Econsult believes that leakages are at around 26 percent, while 74 percent goes into Botswana’s economy. It would mean that the value of P7.13 billion added to the local economy by tourism sector in 2017, was actually 74 percent of the actual value after 26 percent was lost as leakages. The 26 percent would calculate to just around P2 billion.

The nature of international tourism operators is that they want bills paid upfront before tourists can even touch their destinations, meaning if you visit Botswana from as far as New York, accommodation fees are paid ahead of your trip. It boils down to a network of foreign based booking agencies, where bookings are done from international agencies based in Switzerland, Geneva or Cape Town or New York. The service fees and associated benefits are being accrued outside the country.

According to Econsult, the bulk of tourism packages are sold on a wholesale basis to travel agents based in the countries from where the international tourists originate, and those travel agents offer Botswana packages alongside tourism packages from other destinations, in order to provide their clients with a wide range of options.

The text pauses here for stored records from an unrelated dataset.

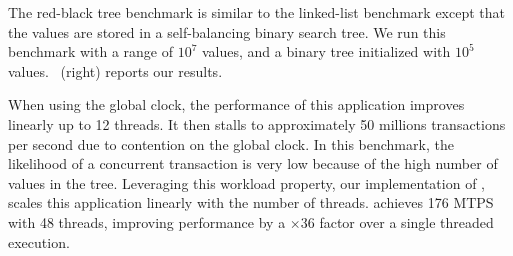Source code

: The red-black tree benchmark is similar to the linked-list benchmark except that the values are stored in a self-balancing binary search tree. 
We run this benchmark with a range of $10^7$ values, and a binary tree initialized with $10^5$ values.
~(right) reports our results.

When using the global clock, the performance of this application improves linearly up to 12 threads. 
It then stalls to approximately 50 millions transactions per second due to contention on the global clock.
In this benchmark, the likelihood of a concurrent transaction is very low because of the high number of values in the tree.
Leveraging this workload property, our implementation of , scales this application linearly with the number of threads.
 achieves 176 MTPS with 48 threads, improving performance by a $\times 36$ factor over a single threaded execution.


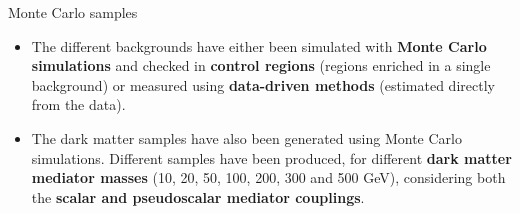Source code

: \documentclass[8 pt]{beamer}
\begin{document}
\begin{frame}{Monte Carlo samples}
	
	\begin{itemize}
	\justifying
	\item The different backgrounds have either been simulated with \textbf{Monte Carlo simulations} and checked in \textbf{control regions} (regions enriched in a single background) or measured using \textbf{data-driven methods} (estimated directly from the data). \\ \vspace{8pt} 
	\item The dark matter samples have also been generated using Monte Carlo simulations. Different samples have been produced, for different \textbf{dark matter mediator masses} (10, 20, 50, 100, 200, 300 and 500 GeV), considering both the \textbf{scalar and pseudoscalar mediator couplings}.
	\end{itemize} \vfill 


\end{frame}
\end{document}
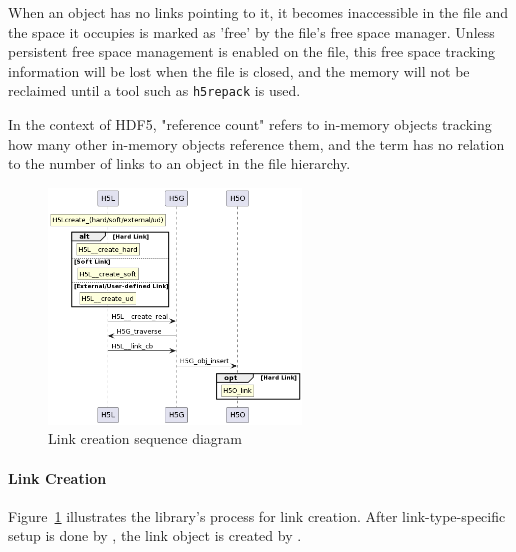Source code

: When an object has no links pointing to it, it becomes inaccessible in the file and the space it occupies is marked as 'free' by the file's free space manager. Unless persistent free space management is enabled on the file, this free space tracking information will be lost when the file is closed, and the memory will not be reclaimed until a tool such as \texttt{h5repack} is used.

In the context of HDF5, "reference count" refers to in-memory objects tracking how many other in-memory objects reference them, and the term has no relation to the number of links to an object in the file hierarchy.

\begin{figure}
    \centering
    \includegraphics[width=0.6\textwidth]{images/tour_4_uml_link_create.png}
    \caption{Link creation sequence diagram}
    \label{fig:tour-4-uml-link-create}
\end{figure}

\paragraph{Link Creation} Figure~\ref{fig:tour-4-uml-link-create} illustrates the library's process for link creation. After link-type-specific setup is done by , the link object is created by .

To this wholesale commodity, other elements are added in determining the price that the final consumer pays. Econsult said first, the cost of transportation between the tourist’s home country and Botswana. Secondly, the retailer’s margin or mark-up, which represents the costs of distributing the product in the consumer’s country of residence. “These amounts are earned and paid outside of the country, and in economic terms do not represent part of Botswana’s GDP earnings from the sale of tourism product,” Econsult revealed.

Dr. Jefferies and his team mentioned several channels whereby Botswana’s gross tourism export earnings (measured at the border) might “leak” out of the country. They said first, tourism products require the consumption on inputs (e.g. food) that may be sourced within Botswana, or imported. Secondly, some of the employees will be expatriates, who repatriate some of their earnings to their home countries. And thirdly, a part of the ownership of tourism companies may be by non-citizens, who send profits out of the country, according to Jefferies.

“ All three channels result in payments flowing out of the country (balance of payments debits) so that the net foreign exchange (forex) earnings are less than the gross forex earnings. It is this ratio – of net tourism forex earnings to gross forex earnings – that is important from an economic perspective, and is the appropriate measure of “leakage,” said the economists.
They added that the net forex earnings – those retained in the country – are used for various purposes, including taxes, royalties and concession fees to government and the community, wages of citizen staff, inputs sourced domestically, profits paid to local shareholders, and money retained in the business for reinvestment.

The Okavango Delta and other lucrative concessions are controlled by a handful of foreign owned companies in Wilderness Safaris, Chobe Holdings Limited through its subsidiaries Desert and Delta and Ker & Downey. Others are Kwando Safaris and Belmond Safaris to mention but a few.

Econsult said there is need to secure a greater share of the value chain for Botswana by trying to enter the “non-Botswana” components of the value chain.

Further, the think tank said there is need to extend Air Botswana’s services, or to encourage other Botswana-based airlines, to provide more flights into the country, so as to earn a larger share of visitors’ travel expenditure. Another option is to try and earn some of the retail margin, either by directly owning travel agents and tour operators in other countries, or through moving sales towards Botswana-based online platforms.

Other priorities according to Econsult should be attracting holiday tourists to different parts of Botswana, reducing the concentration on the northern wildlife areas, attracting different holiday visitor types (not just high income visitors, for instance, attracting backpackers), developing tourism for meetings, conferences and events (MICE visitors) and attracting visitors from Asia. Further, tourism companies were encouraged to buy a larger proportion of their supplies and other inputs locally.